Au Brésil, Neymar appelle à voter Bolsonaro : mais qui écoute encore les artistes ?

1200px-Neymar_Jr_presentation_-_Press_conference_for_PSG_001

À trois jours de l’élection présidentielle au Brésil, qui verra s’affronter le sortant Jair Bolsonaro et Luiz Inácio Lula da Silva, l’éternel revenant, Neymar da Silva Santos, considéré comme le meilleur footballeur du monde, vient d’apporter son soutien. Au premier. On notera que la majorité du monde artistique local en pincerait plutôt pour le second. Un tel ralliement peut-il être déterminant pour l’issue du scrutin ? Rien n’est moins sûr.

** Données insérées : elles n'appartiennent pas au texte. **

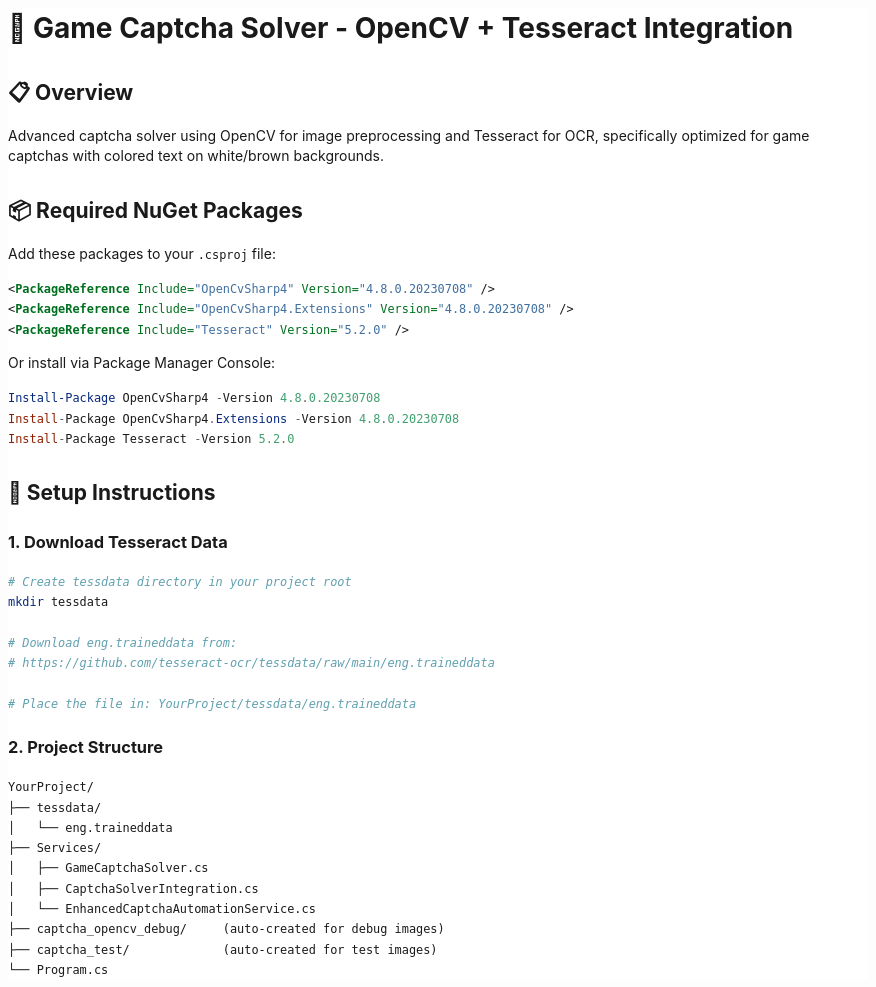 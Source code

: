 # 🎯 Game Captcha Solver - OpenCV + Tesseract Integration

## 📋 Overview
Advanced captcha solver using OpenCV for image preprocessing and Tesseract for OCR, specifically optimized for game captchas with colored text on white/brown backgrounds.

## 📦 Required NuGet Packages

Add these packages to your `.csproj` file:

```xml
<PackageReference Include="OpenCvSharp4" Version="4.8.0.20230708" />
<PackageReference Include="OpenCvSharp4.Extensions" Version="4.8.0.20230708" />
<PackageReference Include="Tesseract" Version="5.2.0" />
```

Or install via Package Manager Console:
```powershell
Install-Package OpenCvSharp4 -Version 4.8.0.20230708
Install-Package OpenCvSharp4.Extensions -Version 4.8.0.20230708
Install-Package Tesseract -Version 5.2.0
```

## 📁 Setup Instructions

### 1. Download Tesseract Data
```bash
# Create tessdata directory in your project root
mkdir tessdata

# Download eng.traineddata from:
# https://github.com/tesseract-ocr/tessdata/raw/main/eng.traineddata

# Place the file in: YourProject/tessdata/eng.traineddata
```

### 2. Project Structure
```
YourProject/
├── tessdata/
│   └── eng.traineddata
├── Services/
│   ├── GameCaptchaSolver.cs
│   ├── CaptchaSolverIntegration.cs
│   └── EnhancedCaptchaAutomationService.cs
├── captcha_opencv_debug/     (auto-created for debug images)
├── captcha_test/             (auto-created for test images)
└── Program.cs
```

Certes, les artistes votent. Et Neymar, à sa façon, en est un, à juger de sa maestria sur le terrain. Mais les artistes ont-ils l'autorité suffisante pour dire pour qui il faut ou non voter ? C’est encore moins sûr. D’ailleurs, leur influence est-elle tangible ? Là, ce n’est plus sûr du tout. En 1995, le Tout-Paris des arts et des lettres roulait pour Lionel Jospin et c’est Jacques Chirac qui est sorti du chapeau. En 2017, Hollywood était contre Trump et c’est Donald qui a été élu. Marine Le Pen s’est retrouvée deux fois au second tour de l’élection suprême alors que ses seuls soutiens artistiques étaient Jean Roucas, du « Bébête Show », et Philippe Chevallier, du duo Chevallier et Laspalès. Comme quoi…

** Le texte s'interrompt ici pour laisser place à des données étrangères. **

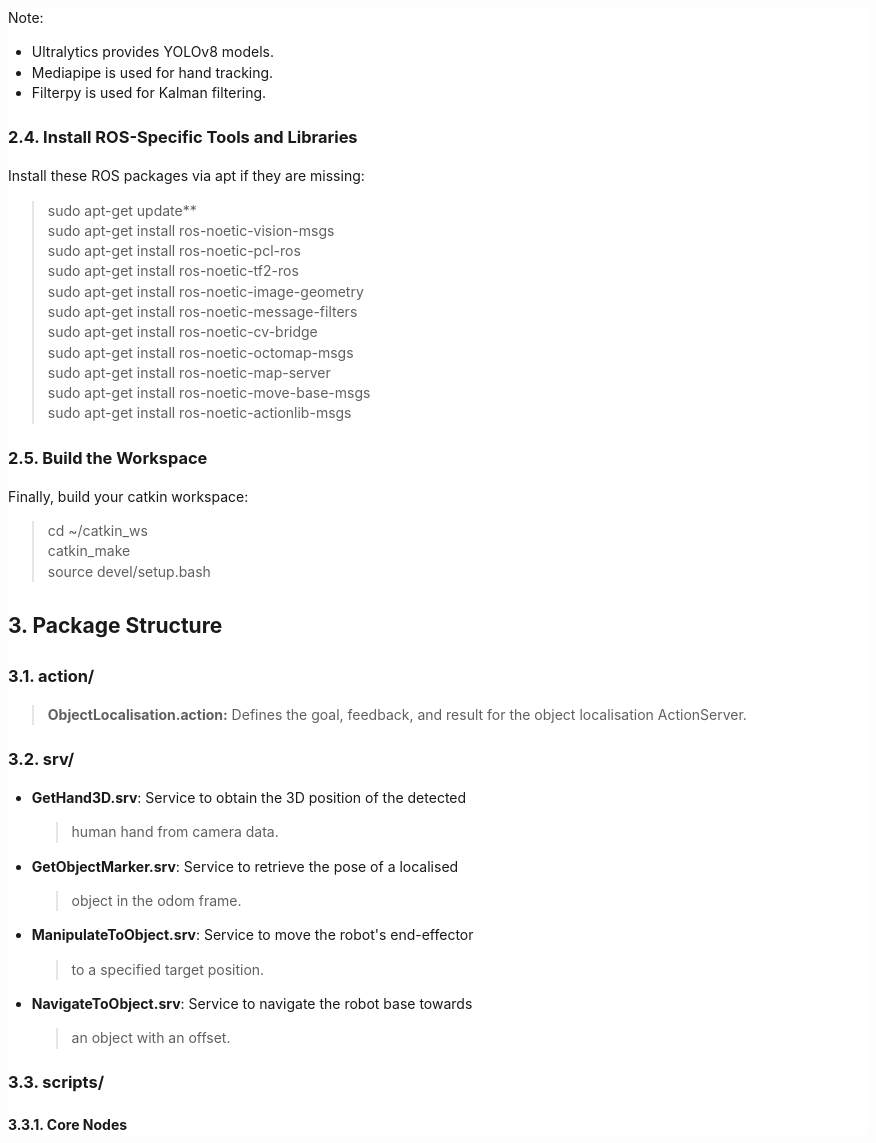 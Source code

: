   Note:
  
  - Ultralytics provides YOLOv8 models.
  - Mediapipe is used for hand tracking.
  - Filterpy is used for Kalman filtering.
  
  ### 2.4. Install ROS-Specific Tools and Libraries
  
  Install these ROS packages via apt if they are missing:
  
  > sudo apt-get update**\
  > sudo apt-get install ros-noetic-vision-msgs\
  > sudo apt-get install ros-noetic-pcl-ros\
  > sudo apt-get install ros-noetic-tf2-ros\
  > sudo apt-get install ros-noetic-image-geometry\
  > sudo apt-get install ros-noetic-message-filters\
  > sudo apt-get install ros-noetic-cv-bridge\
  > sudo apt-get install ros-noetic-octomap-msgs\
  > sudo apt-get install ros-noetic-map-server\
  > sudo apt-get install ros-noetic-move-base-msgs\
  > sudo apt-get install ros-noetic-actionlib-msgs
  
  ### 2.5. Build the Workspace
  
  Finally, build your catkin workspace:
  
  > cd \~/catkin_ws\
  > catkin_make\
  > source devel/setup.bash

## 3. Package Structure 

  ### 3.1. action/
  
  > **ObjectLocalisation.action:** Defines the goal, feedback, and result
  > for the object localisation ActionServer.
  
  ### 3.2. srv/
  
  - **GetHand3D.srv**: Service to obtain the 3D position of the detected
    > human hand from camera data.
  
  - **GetObjectMarker.srv**: Service to retrieve the pose of a localised
    > object in the odom frame.
  
  - **ManipulateToObject.srv**: Service to move the robot\'s end-effector
    > to a specified target position.
  
  - **NavigateToObject.srv**: Service to navigate the robot base towards
    > an object with an offset.
  
  ### 3.3. scripts/

  #### 3.3.1. Core Nodes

D’où cette question : le show-biz est-il de gauche ? Oui, quand les vents dominants soufflent à gauche. Non, quand ils soufflent à droite. Bref, le show-biz est par nature attentiste. Durant l’Occupation, deux acteurs ont pris les armes : Jean Gabin et Jean Marais, tous deux engagés dans la 2e division blindée du général Leclerc. Les autres ont continué à travailler comme si de rien n’était. Pour les studios allemands Continental, le plus souvent. Quelques décennies plus tard, à Hollywood, les artistes prêteront main forte à l’inquisition anticommuniste du sénateur Joseph McCarthy, à quelques rares exceptions près : le communiste Dalton Trumbo et le très réactionnaire John Ford. C’est peu.

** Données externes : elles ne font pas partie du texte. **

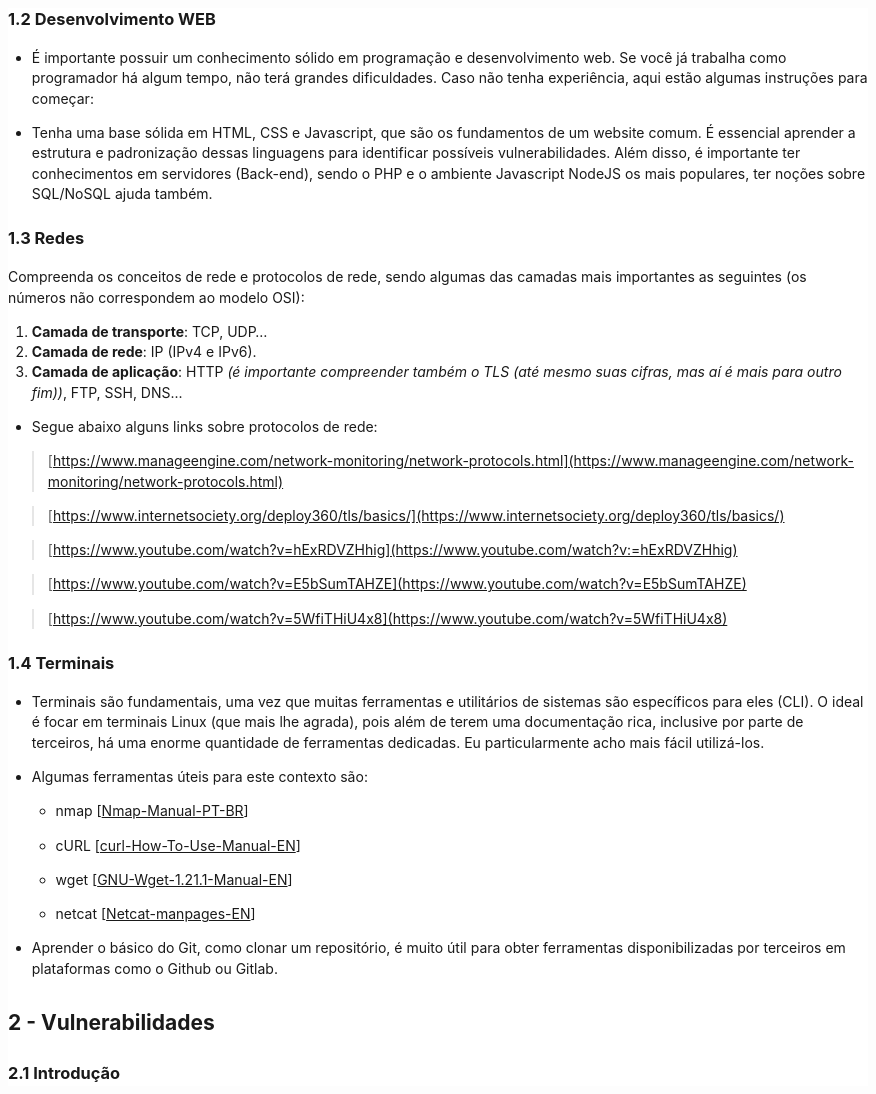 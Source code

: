### 1.2 Desenvolvimento WEB

* É importante possuir um conhecimento sólido em programação e desenvolvimento web. Se você já trabalha como programador há algum tempo, não terá grandes dificuldades. Caso não tenha experiência, aqui estão algumas instruções para começar:

* Tenha uma base sólida em HTML, CSS e Javascript, que são os fundamentos de um website comum. É essencial aprender a estrutura e padronização dessas linguagens para identificar possíveis vulnerabilidades. Além disso, é importante ter conhecimentos em servidores (Back-end), sendo o PHP e o ambiente Javascript NodeJS os mais populares, ter noções sobre SQL/NoSQL ajuda também.

### 1.3 Redes

Compreenda os conceitos de rede e protocolos de rede, sendo algumas das camadas mais importantes as seguintes (os números não correspondem ao modelo OSI):

1. **Camada de transporte**: TCP, UDP…
2. **Camada de rede**: IP (IPv4 e IPv6).
3. **Camada de aplicação**: HTTP *(é importante compreender também o TLS (até mesmo suas cifras, mas aí é mais para outro fim))*, FTP, SSH, DNS...
* Segue abaixo alguns links sobre protocolos de rede:

> [https://www.manageengine.com/network-monitoring/network-protocols.html](https://www.manageengine.com/network-monitoring/network-protocols.html)

> [https://www.internetsociety.org/deploy360/tls/basics/](https://www.internetsociety.org/deploy360/tls/basics/)

> [https://www.youtube.com/watch?v=hExRDVZHhig](https://www.youtube.com/watch?v:=hExRDVZHhig)

> [https://www.youtube.com/watch?v=E5bSumTAHZE](https://www.youtube.com/watch?v=E5bSumTAHZE)

> [https://www.youtube.com/watch?v=5WfiTHiU4x8](https://www.youtube.com/watch?v=5WfiTHiU4x8)

### 1.4 Terminais

* Terminais são fundamentais, uma vez que muitas ferramentas e utilitários de sistemas são específicos para eles (CLI). O ideal é focar em terminais Linux (que mais lhe agrada), pois além de terem uma documentação rica, inclusive por parte de terceiros, há uma enorme quantidade de ferramentas dedicadas. Eu particularmente acho mais fácil utilizá-los.

* Algumas ferramentas úteis para este contexto são: 
  
  - nmap [[Nmap-Manual-PT-BR](https://nmap.org/man/pt_BR/)]
  
  - cURL [[curl-How-To-Use-Manual-EN](https://curl.se/docs/manpage.html)]
  
  - wget [[GNU-Wget-1.21.1-Manual-EN](https://www.gnu.org/software/wget/manual/html_node/index.html)]
  
  - netcat [[Netcat-manpages-EN](https://docs.oracle.com/cd/E86824_01/html/E54763/netcat-1.html)]

* Aprender o básico do Git, como clonar um repositório, é muito útil para obter ferramentas disponibilizadas por terceiros em plataformas como o Github ou Gitlab.

## 2 - Vulnerabilidades

### 2.1 Introdução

Aujourd’hui, en Italie, Giorgia Meloni vient d’arriver au pouvoir, soit le scénario de cauchemar de l’antifascisme germanopratin. Et en matière d’artistes révoltés, la pêche au gros est là-bas bien maigre. Ainsi, dans les filets de la bien-pensance, trouve-t-on Alessandro Gaetano, fils du chanteur engagé Rino Gaetano, mort depuis plus de quarante ans, Damiano David, chanteur du groupe Maneskin, lauréat de l’Eurovision 2021 – pas tout à fait une pointure, donc – et l’écrivain Roberto Saviano, auteur de la série télé Gomorra. C’est tout ? C’est tout.

Au fait, à quoi tient cette exception italienne ? Peut-être au fait qu’ils connaissent plus le fascisme par expérience historique que par ouï-dire, comme ici. Peut-être, aussi, que les actuels cinéastes ne sont pas sans savoir que sans Benito Mussolini, leurs prédécesseurs n’auraient jamais pu exercer ce métier, que l'une des plus anciennes écoles de cinéma au monde, le très renommé Centro sperimentale di cinematografica, tout comme les fameux studios de Cinecittà, ont été tous deux fondés, en 1935 et 1936, par le régime fasciste. Ces deux institutions sont toujours en activité. Enfin, inutile de dresser la liste de tous les metteurs en scène transalpins passés à Cinecittà depuis leur création, s’agissant de l’écrasante majorité du septième art italien.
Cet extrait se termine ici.